Metadata-Version: 1.0
Name: noworkflow
Version: 0.9.3
Summary: Supporting infrastructure to run scientific experiments without a scientific workflow management system.
Home-page: https://github.com/gems-uff/noworkflow
Author: Joao Pimentel, Leonardo Murta, Vanessa Braganholo, Fernando Chirigati, David Koop, and Juliana Freire
Author-email: leomurta@ic.uff.br
License: MIT
Description: noWorkflow
        ==========
        
        Copyright (c) 2014 Universidade Federal Fluminense (UFF). Copyright (c)
        2014 Polytechnic Institute of New York University. All rights reserved.
        
        The noWorkflow project aims at allowing scientists to benefit from
        provenance data analysis even when they don't use a workflow system.
        Also, the goal is to allow them to avoid using naming conventions to
        store files originated in previous executions. Currently, when this is
        not done, the result and intermediate files are overwritten by every new
        execution of the pipeline.
        
        noWorkflow was developed in Python and it currently is able to capture
        provenance of Python scripts using Software Engineering techniques such
        as abstract syntax tree (AST) analysis, reflection, and profiling, to
        collect provenance without the need of a version control system or any
        other environment.
        
        Installing and using noWorkflow is simple and easy. Please check our
        installation and basic usage guidelines below.
        
        Team
        ----
        
        The noWorkflow team is composed by researchers from Universidade Federal
        Fluminense (UFF) in Brazil and New York University (NYU), in the USA.
        
        -  Vanessa Braganholo (UFF)
        -  Fernando Chirigati (NYU)
        -  Juliana Freire (NYU)
        -  David Koop (NYU)
        -  Leonardo Murta (UFF)
        -  João Felipe Pimentel (UFF)
        
        Publications
        ------------
        
        [MURTA, L. G. P.; BRAGANHOLO, V.; CHIRIGATI, F. S.; KOOP, D.; FREIRE,
        J.; noWorkflow: Capturing and Analyzing Provenance of Scripts.
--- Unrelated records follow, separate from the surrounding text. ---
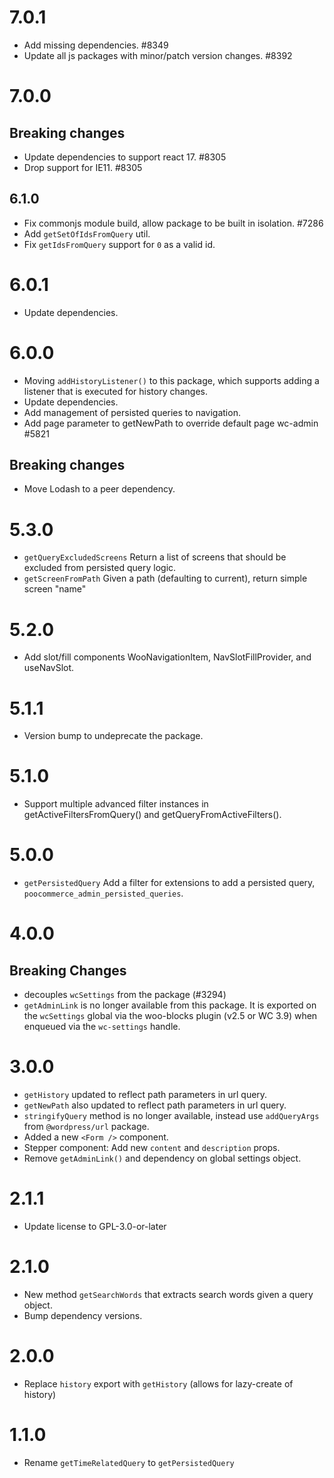 # 7.0.1

-   Add missing dependencies. #8349
-   Update all js packages with minor/patch version changes. #8392

# 7.0.0

## Breaking changes

-   Update dependencies to support react 17. #8305
-   Drop support for IE11. #8305

## 6.1.0

-   Fix commonjs module build, allow package to be built in isolation. #7286
-   Add `getSetOfIdsFromQuery` util.
-   Fix `getIdsFromQuery` support for `0` as a valid id.

# 6.0.1

-   Update dependencies.

# 6.0.0

-   Moving `addHistoryListener()` to this package, which supports adding a listener that is executed for history changes.
-   Update dependencies.
-   Add management of persisted queries to navigation.
-   Add page parameter to getNewPath to override default page wc-admin #5821

## Breaking changes

-   Move Lodash to a peer dependency.

# 5.3.0

-   `getQueryExcludedScreens` Return a list of screens that should be excluded from persisted query logic.
-   `getScreenFromPath` Given a path (defaulting to current), return simple screen "name"

# 5.2.0

-   Add slot/fill components WooNavigationItem, NavSlotFillProvider, and useNavSlot.

# 5.1.1

-   Version bump to undeprecate the package.

# 5.1.0

-   Support multiple advanced filter instances in getActiveFiltersFromQuery() and getQueryFromActiveFilters().

# 5.0.0

-   `getPersistedQuery` Add a filter for extensions to add a persisted query, `poocommerce_admin_persisted_queries`.

# 4.0.0

## Breaking Changes

-   decouples `wcSettings` from the package (#3294)
-   `getAdminLink` is no longer available from this package. It is exported on the `wcSettings` global via the woo-blocks plugin (v2.5 or WC 3.9) when enqueued via the `wc-settings` handle.

# 3.0.0

-   `getHistory` updated to reflect path parameters in url query.
-   `getNewPath` also updated to reflect path parameters in url query.
-   `stringifyQuery` method is no longer available, instead use `addQueryArgs` from `@wordpress/url` package.
-   Added a new `<Form />` component.
-   Stepper component: Add new `content` and `description` props.
-   Remove `getAdminLink()` and dependency on global settings object.

# 2.1.1

-   Update license to GPL-3.0-or-later

# 2.1.0

-   New method `getSearchWords` that extracts search words given a query object.
-   Bump dependency versions.

# 2.0.0

-   Replace `history` export with `getHistory` (allows for lazy-create of history)

# 1.1.0

-   Rename `getTimeRelatedQuery` to `getPersistedQuery`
In:
        International Provenance and Annotation Workshop (IPAW), 2014, Cologne,
        Germany.]
        (https://github.com/gems-uff/noworkflow/raw/master/docs/ipaw2014.pdf)
        
        Quick Installation
        ------------------
        
        To install noWorkflow, you should follow these basic instructions:
        
        If you have pip, just run:
        
        .. code:: bash
        
            $ pip install noworkflow[all]
        
        This installs noWorkflow, PyPosAST, Flask, IPython Notebook and PySWIP.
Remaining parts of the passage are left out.